Arun Kumar Raju Urs of Bengaluru Butterfly Club says he stood speechless when he noticed the congregation of tiger butterflies for the first time, eight years in the past in Mysuru. “There were millions hanging on the leaves, like a chunky necklace. Mysuru is a transit point during forward and reverse migration. They follow a pattern, depending on the weather conditions.”

More on butterflies

  • Striped Tiger carefully resembles the monarch butterfly in look. It additionally has orange wings laced with black strains and white dots
  • In India, there are 1300 butterfly species, of this there’s 330 plus in the Western Ghats and over 900 in the Northeast
  • The Regal Red Apollo butterflies fly above 10,000 toes in the drier chilly desert areas of Ladakh
  • The milkweed butterflies get the identify as the caterpillars feed on the latex-based sap produced by milkweed crops that comprise poisonous compounds. The toxins defend the caterpillars and grownup butterflies from birds and different predators. That is why they’ve excessive survival price
  • The milkweed can also be the host plant of the monarch butterflies

Butterfly migration is certainly one of the least studied pure phenomena in the nation, says Kalesh. “Ask any school-going children about butterflies in your backyard, and you draw a blank. But, they are aware of the monarch butterfly migration that happens in the US as it is documented. We needed a platform.”

Right now, that platform is ‘Butterfly Migration India’, a WhatsApp group of 300 members from Kashmir to Kanyakumari, who monitor the motion at varied factors from the Western Ghats to the Eastern Ghats. “We are gathering data, for over three years now, to get a clear picture,” says Kalesh.

Striped Tiger

A scientific tagging technique may assist, provides Sammilan Shetty, founding father of the mannequin butterfly park at Belavai village in Mangaluru. The park is dwelling to 150 species and works in the direction of training and conservation. “Did you know that butterflies help study floral diversity?” says Samillan, including, “Every butterfly species has a specific host plant.

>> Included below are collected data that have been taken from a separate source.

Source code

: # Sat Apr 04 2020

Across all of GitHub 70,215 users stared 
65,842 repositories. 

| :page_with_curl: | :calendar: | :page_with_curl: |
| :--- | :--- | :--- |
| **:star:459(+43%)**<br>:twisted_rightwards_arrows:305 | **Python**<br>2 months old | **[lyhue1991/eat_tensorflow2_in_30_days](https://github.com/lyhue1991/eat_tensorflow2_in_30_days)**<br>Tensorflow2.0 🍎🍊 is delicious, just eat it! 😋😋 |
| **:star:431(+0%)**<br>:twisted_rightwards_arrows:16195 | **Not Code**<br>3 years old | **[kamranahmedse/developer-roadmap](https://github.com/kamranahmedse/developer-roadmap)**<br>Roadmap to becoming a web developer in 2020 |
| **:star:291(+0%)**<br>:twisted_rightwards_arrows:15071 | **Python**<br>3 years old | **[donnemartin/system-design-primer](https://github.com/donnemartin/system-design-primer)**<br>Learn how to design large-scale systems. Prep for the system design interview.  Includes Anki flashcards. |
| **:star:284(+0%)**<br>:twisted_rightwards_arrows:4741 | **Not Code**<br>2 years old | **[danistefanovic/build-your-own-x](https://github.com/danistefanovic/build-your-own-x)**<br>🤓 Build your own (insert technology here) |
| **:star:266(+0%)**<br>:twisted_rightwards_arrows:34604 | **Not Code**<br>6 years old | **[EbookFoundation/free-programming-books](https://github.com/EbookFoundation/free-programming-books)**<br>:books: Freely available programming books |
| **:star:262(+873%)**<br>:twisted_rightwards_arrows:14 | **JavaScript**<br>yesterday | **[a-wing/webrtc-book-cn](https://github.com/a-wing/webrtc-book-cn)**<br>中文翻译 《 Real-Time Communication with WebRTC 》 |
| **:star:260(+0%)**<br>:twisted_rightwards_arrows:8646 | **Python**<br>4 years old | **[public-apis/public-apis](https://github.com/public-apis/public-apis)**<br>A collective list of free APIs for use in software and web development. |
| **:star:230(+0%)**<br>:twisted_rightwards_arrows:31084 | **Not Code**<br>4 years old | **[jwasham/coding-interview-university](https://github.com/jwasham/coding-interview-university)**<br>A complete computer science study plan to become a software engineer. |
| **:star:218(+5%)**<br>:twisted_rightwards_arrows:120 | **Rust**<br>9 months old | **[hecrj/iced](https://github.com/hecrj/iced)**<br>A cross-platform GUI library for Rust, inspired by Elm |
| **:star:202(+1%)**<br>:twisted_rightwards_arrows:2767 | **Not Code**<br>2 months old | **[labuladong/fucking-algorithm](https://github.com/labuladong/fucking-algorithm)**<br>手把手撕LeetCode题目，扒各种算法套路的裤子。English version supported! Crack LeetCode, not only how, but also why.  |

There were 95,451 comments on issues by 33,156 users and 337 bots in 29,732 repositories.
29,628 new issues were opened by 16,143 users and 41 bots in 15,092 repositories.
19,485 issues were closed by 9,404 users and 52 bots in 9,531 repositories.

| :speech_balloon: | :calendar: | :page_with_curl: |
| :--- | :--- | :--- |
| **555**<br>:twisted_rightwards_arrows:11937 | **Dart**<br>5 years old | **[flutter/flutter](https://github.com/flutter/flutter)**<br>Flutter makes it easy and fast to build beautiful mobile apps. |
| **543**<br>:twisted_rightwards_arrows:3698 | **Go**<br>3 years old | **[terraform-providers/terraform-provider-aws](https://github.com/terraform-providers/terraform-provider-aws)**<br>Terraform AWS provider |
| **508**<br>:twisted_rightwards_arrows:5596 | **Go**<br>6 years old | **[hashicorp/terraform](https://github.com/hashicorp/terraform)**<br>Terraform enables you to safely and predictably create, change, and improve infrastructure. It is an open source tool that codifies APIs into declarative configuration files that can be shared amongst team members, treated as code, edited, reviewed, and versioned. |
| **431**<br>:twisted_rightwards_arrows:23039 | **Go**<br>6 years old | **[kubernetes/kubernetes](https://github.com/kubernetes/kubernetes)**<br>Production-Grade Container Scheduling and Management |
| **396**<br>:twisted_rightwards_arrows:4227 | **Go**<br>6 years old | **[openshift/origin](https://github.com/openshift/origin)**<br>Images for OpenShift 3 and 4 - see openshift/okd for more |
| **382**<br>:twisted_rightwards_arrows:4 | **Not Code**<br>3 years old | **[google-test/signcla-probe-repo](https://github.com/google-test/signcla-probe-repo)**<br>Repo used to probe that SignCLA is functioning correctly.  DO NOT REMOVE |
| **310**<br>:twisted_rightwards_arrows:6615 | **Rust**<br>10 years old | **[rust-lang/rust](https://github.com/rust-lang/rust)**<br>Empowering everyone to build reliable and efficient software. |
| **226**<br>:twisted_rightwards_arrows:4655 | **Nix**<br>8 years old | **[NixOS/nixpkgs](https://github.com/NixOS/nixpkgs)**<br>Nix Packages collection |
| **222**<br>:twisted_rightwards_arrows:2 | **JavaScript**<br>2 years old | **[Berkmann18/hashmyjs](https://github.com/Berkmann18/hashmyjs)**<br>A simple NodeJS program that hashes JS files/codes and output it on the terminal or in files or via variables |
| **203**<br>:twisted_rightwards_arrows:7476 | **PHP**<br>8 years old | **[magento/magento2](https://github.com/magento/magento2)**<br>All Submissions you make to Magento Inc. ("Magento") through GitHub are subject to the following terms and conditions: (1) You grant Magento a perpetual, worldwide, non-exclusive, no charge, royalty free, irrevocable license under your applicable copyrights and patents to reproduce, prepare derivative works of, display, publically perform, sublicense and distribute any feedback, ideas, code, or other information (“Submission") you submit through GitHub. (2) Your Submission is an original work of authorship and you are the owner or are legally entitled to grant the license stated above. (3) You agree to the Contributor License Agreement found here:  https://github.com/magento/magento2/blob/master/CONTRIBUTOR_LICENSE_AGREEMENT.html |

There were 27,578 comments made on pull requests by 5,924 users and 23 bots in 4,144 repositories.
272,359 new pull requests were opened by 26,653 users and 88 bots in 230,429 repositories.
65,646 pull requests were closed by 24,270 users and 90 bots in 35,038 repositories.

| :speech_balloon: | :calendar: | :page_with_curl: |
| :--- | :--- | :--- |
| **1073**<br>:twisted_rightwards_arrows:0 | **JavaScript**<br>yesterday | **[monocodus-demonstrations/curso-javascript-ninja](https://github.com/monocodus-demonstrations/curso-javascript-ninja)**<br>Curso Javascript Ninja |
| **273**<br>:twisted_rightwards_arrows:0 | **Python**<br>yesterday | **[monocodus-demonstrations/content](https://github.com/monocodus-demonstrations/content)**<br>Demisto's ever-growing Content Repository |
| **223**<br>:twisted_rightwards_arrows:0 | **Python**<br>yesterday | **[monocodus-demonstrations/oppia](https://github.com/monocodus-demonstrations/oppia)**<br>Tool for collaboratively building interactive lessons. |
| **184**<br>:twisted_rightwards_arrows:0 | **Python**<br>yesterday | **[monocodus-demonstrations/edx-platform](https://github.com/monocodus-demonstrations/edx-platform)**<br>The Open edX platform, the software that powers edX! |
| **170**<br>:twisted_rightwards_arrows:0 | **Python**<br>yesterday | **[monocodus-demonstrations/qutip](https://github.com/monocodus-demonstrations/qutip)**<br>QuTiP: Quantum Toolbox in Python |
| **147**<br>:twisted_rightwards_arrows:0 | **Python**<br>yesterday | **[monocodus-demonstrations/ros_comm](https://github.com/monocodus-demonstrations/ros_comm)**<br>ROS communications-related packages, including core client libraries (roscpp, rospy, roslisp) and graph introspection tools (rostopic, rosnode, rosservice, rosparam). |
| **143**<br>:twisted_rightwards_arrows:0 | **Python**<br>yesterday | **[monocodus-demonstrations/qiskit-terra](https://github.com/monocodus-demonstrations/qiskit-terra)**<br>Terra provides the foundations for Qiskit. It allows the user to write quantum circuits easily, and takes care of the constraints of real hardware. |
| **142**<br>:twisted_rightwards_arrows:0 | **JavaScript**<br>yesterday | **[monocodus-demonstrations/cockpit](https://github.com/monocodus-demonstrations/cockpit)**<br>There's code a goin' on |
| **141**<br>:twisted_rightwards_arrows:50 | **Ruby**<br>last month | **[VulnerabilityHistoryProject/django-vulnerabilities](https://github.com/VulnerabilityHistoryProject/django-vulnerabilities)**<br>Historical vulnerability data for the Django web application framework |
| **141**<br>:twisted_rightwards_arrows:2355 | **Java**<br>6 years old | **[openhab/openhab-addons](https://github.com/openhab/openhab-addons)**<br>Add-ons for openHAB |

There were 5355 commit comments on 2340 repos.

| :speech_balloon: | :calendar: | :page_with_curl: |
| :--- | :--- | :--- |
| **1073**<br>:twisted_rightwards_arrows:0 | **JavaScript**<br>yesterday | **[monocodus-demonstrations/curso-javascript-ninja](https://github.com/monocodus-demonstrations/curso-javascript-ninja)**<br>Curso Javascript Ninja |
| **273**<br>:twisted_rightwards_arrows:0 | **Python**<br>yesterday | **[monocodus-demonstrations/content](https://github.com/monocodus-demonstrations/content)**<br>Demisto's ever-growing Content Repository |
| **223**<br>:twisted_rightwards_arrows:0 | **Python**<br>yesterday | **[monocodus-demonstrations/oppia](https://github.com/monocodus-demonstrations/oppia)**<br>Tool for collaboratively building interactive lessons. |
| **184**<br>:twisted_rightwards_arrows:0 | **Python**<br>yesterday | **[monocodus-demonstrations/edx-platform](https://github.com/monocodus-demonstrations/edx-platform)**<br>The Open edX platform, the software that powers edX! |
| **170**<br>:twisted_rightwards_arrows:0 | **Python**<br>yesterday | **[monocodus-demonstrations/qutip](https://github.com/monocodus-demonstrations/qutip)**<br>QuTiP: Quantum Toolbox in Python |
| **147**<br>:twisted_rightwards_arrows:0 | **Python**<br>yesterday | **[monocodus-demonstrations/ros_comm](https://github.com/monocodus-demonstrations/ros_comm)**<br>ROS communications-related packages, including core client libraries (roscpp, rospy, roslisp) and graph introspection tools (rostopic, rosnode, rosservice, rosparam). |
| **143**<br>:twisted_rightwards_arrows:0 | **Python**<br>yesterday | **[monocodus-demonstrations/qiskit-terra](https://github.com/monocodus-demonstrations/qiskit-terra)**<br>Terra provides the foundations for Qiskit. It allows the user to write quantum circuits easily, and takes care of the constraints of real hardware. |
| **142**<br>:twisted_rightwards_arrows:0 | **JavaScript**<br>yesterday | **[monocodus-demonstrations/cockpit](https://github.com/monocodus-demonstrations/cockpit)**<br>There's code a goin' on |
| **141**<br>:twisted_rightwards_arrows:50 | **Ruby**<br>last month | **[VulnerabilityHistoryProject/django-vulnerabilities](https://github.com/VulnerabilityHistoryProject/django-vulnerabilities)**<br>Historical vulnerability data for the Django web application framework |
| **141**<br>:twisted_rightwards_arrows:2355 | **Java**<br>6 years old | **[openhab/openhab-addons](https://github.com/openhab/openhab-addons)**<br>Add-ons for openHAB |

For example, if there is a profusion of the beautiful Malabar banded peacock butterflies, it indicates there is a flourishing number of Zanthoxylum trees.”

In international locations like Taiwan, says Isaac, “They gently make a colour-coded mark on the wing and release the butterfly. In the US, a lightweight paper label is attached on the hindwing. But it is tough to do the same here. We have to label thousands and the recovery rate is low.”

Crimson Rose

Issac says butterflies are additionally monitored to check local weather in many international locations. “They are extremely sensitive to weather, and when it is too cold or hot, they just quit the place.”

There is a very pleasing visible as the pink rose and crimson rose butterflies flit from Kanyakumari to Sri Lanka. “A pink line dots the coast as they start their non-stop flight during December. It is an arduous journey,” says Isaac. “Many of them are on a one-way ticket. We have no idea about their return flight.”

Test your butterfly data with a quiz designed by Sammilan Shetty on the MetroPlus Instagram web page @thehindumetroplus. The quiz shall be open from Saturday eight pm, and solutions shall be revealed Live by Sammilan on Sunday midday, when he will even focus on the position of butterflies in the ecosystem.